Buy to let covers a huge range of different opportunities. Whilst it is true that the vast majority of buy to let landlords consider the standard residential market as their bread and butter, there are many other opportunities available that should not be overlooked. By spreading your portfolio throughout the various markets, you will be much better placed to deal with any dips on one or more of the markets, as not all of your investments will dip at the same time, allowing you greater control and predictability in your investments.

Residential Lettings

A standard assured short-hold tenancy is the basic simple residential tenancy. Since 28 February 1997, all tenancies are considered to be an assured short-hold tenancy, unless it is stated in writing to the contrary. As a standard, an assured short-hold tenancy will normally be either six months or twelve months, although it is possible to have any other duration with the agreement of both landlord and tenant.

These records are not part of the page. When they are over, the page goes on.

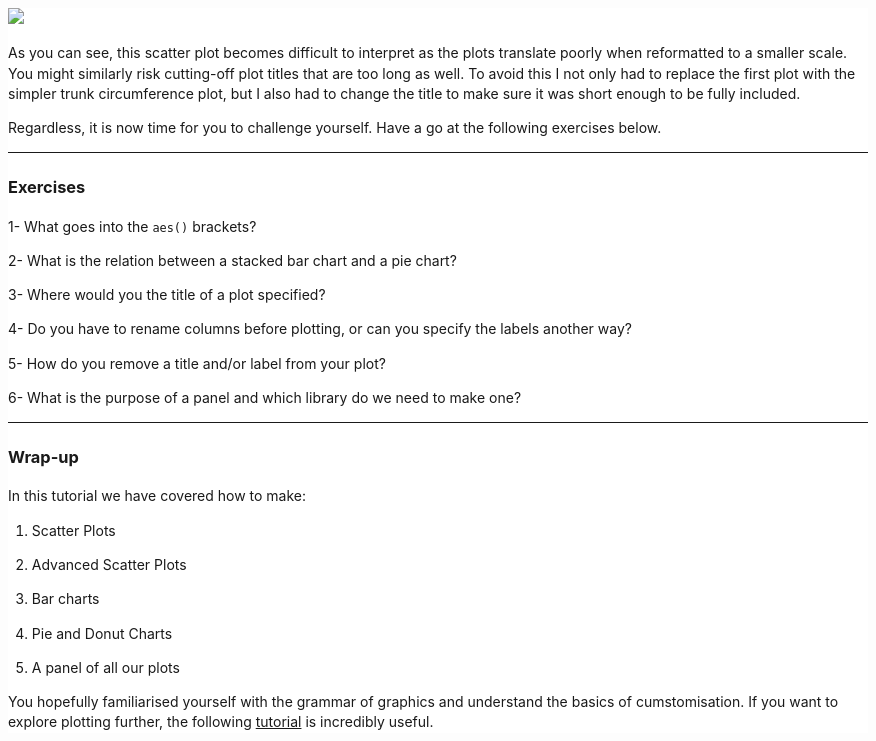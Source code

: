 ![](Tutorial-Markdown_files/figure-html/unnamed-chunk-22-1.png)

As you can see, this scatter plot becomes difficult to interpret as the plots translate poorly when reformatted to a smaller scale. You might similarly risk cutting-off plot titles that are too long as well. To avoid this I not only had to replace the first plot with the simpler trunk circumference plot, but I also had to change the title to make sure it was short enough to be fully included.

Regardless, it is now time for you to challenge yourself. Have a go at the following exercises below.

------------------------------------------------------------------------

### Exercises

1- What goes into the `aes()` brackets?

2- What is the relation between a stacked bar chart and a pie chart?

3- Where would you the title of a plot specified?

4- Do you have to rename columns before plotting, or can you specify the labels another way?

5- How do you remove a title and/or label from your plot?

6- What is the purpose of a panel and which library do we need to make one?

------------------------------------------------------------------------

### Wrap-up

In this tutorial we have covered how to make:

1.  Scatter Plots

2.  Advanced Scatter Plots

3.  Bar charts

4.  Pie and Donut Charts

5.  A panel of all our plots

You hopefully familiarised yourself with the grammar of graphics and understand the basics of cumstomisation. If you want to explore plotting further, the following [tutorial](https://r4ds.had.co.nz/data-visualisation.html) is incredibly useful.
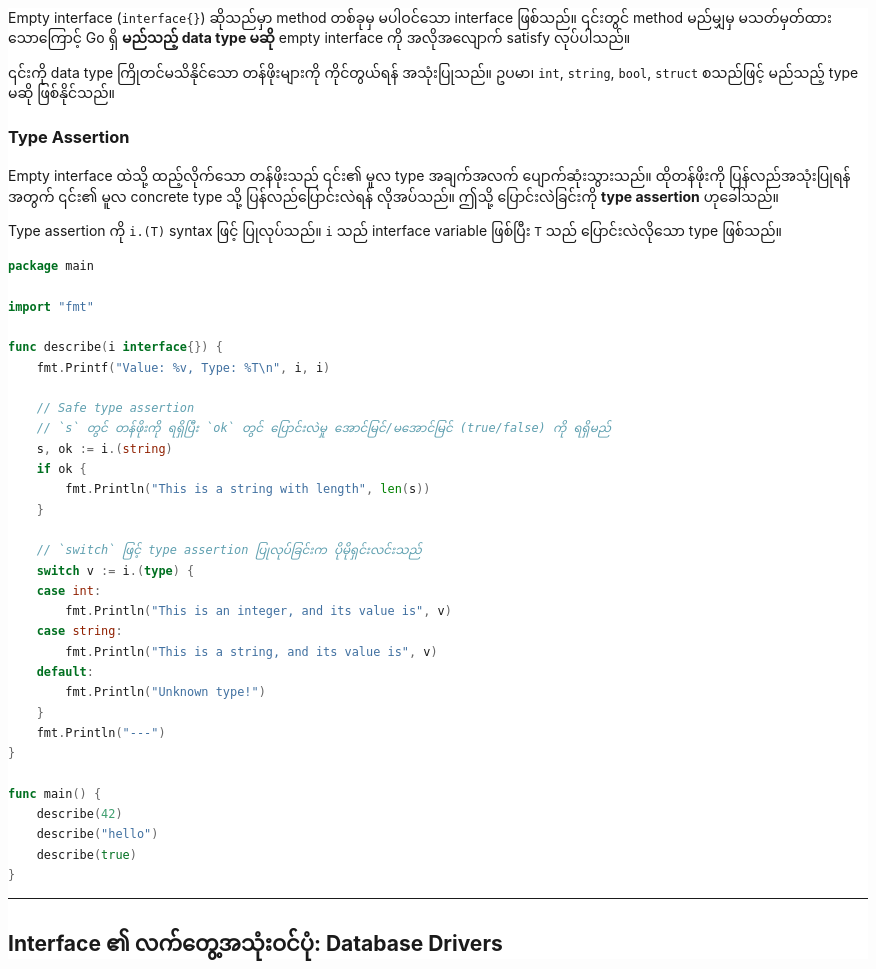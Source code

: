 Empty interface (`interface{}`) ဆိုသည်မှာ method တစ်ခုမှ မပါဝင်သော interface ဖြစ်သည်။ ၎င်းတွင် method မည်မျှမှ မသတ်မှတ်ထားသောကြောင့် Go ရှိ **မည်သည့် data type မဆို** empty interface ကို အလိုအလျောက် satisfy လုပ်ပါသည်။

၎င်းကို data type ကြိုတင်မသိနိုင်သော တန်ဖိုးများကို ကိုင်တွယ်ရန် အသုံးပြုသည်။ ဥပမာ၊ `int`, `string`, `bool`, `struct` စသည်ဖြင့် မည်သည့် type မဆို ဖြစ်နိုင်သည်။

### Type Assertion

Empty interface ထဲသို့ ထည့်လိုက်သော တန်ဖိုးသည် ၎င်း၏ မူလ type အချက်အလက် ပျောက်ဆုံးသွားသည်။ ထိုတန်ဖိုးကို ပြန်လည်အသုံးပြုရန်အတွက် ၎င်း၏ မူလ concrete type သို့ ပြန်လည်ပြောင်းလဲရန် လိုအပ်သည်။ ဤသို့ ပြောင်းလဲခြင်းကို **type assertion** ဟုခေါ်သည်။

Type assertion ကို `i.(T)` syntax ဖြင့် ပြုလုပ်သည်။ `i` သည် interface variable ဖြစ်ပြီး `T` သည် ပြောင်းလဲလိုသော type ဖြစ်သည်။

```go
package main

import "fmt"

func describe(i interface{}) {
    fmt.Printf("Value: %v, Type: %T\n", i, i)

    // Safe type assertion
    // `s` တွင် တန်ဖိုးကို ရရှိပြီး `ok` တွင် ပြောင်းလဲမှု အောင်မြင်/မအောင်မြင် (true/false) ကို ရရှိမည်
    s, ok := i.(string)
    if ok {
        fmt.Println("This is a string with length", len(s))
    }

    // `switch` ဖြင့် type assertion ပြုလုပ်ခြင်းက ပိုမိုရှင်းလင်းသည်
    switch v := i.(type) {
    case int:
        fmt.Println("This is an integer, and its value is", v)
    case string:
        fmt.Println("This is a string, and its value is", v)
    default:
        fmt.Println("Unknown type!")
    }
    fmt.Println("---")
}

func main() {
    describe(42)
    describe("hello")
    describe(true)
}
```

---

## Interface ၏ လက်တွေ့အသုံးဝင်ပုံ: Database Drivers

Once the tenancy term comes to an end, the tenancy can continue but it will be on a periodic basis, the length of the period being determined by how often the rent is paid. For example, if the rent is paid weekly, the period is one week and either tenant or landlord can end the tenancy with one week's notice. During the original short-hold tenancy period, neither tenant nor landlord can end the tenancy, under normal circumstances.

Student Lettings

Student lettings are slightly different from standard assured short-hold tenancies, as the length of the tenancy is almost always for the duration of the academic year, which is ten months. It is common practice for landlords of student houses to let each room out individually. This has the advantage of producing higher returns but does not allow a landlord to claim any unpaid rent by one individual tenant from any of the other tenants. In addition, all rooms will have to be let individually, which can lead to partial voids and a degree of unpredictability.

Any property with more than four individual rooms being let independently will be classified as a house of multiple occupation, which requires certain criteria to be met and licenses to be obtained.

Holiday Lettings

Holiday lettings are by far the most labour-intensive of lettings, with a different set of tenants moving in on a regular basis. The changeover and paperwork is far more time consuming than a standard assured short-hold tenancy. There are advantages to holiday letting such as favourable tax treatment and increased returns if the property is let for a substantial part of the year.

Commercial Lettings

A relatively new concept for the buy to let landlord, commercial lettings offer solid returns on a long-term basis. Commercial lettings can last for decades, providing a guaranteed, stable rental. Despite these advantages, commercial lettings are still not massively popular, usually because they are much more dependent on the economic state of the country and often require specialist commercial knowledge which many buy to let landlords do not possess.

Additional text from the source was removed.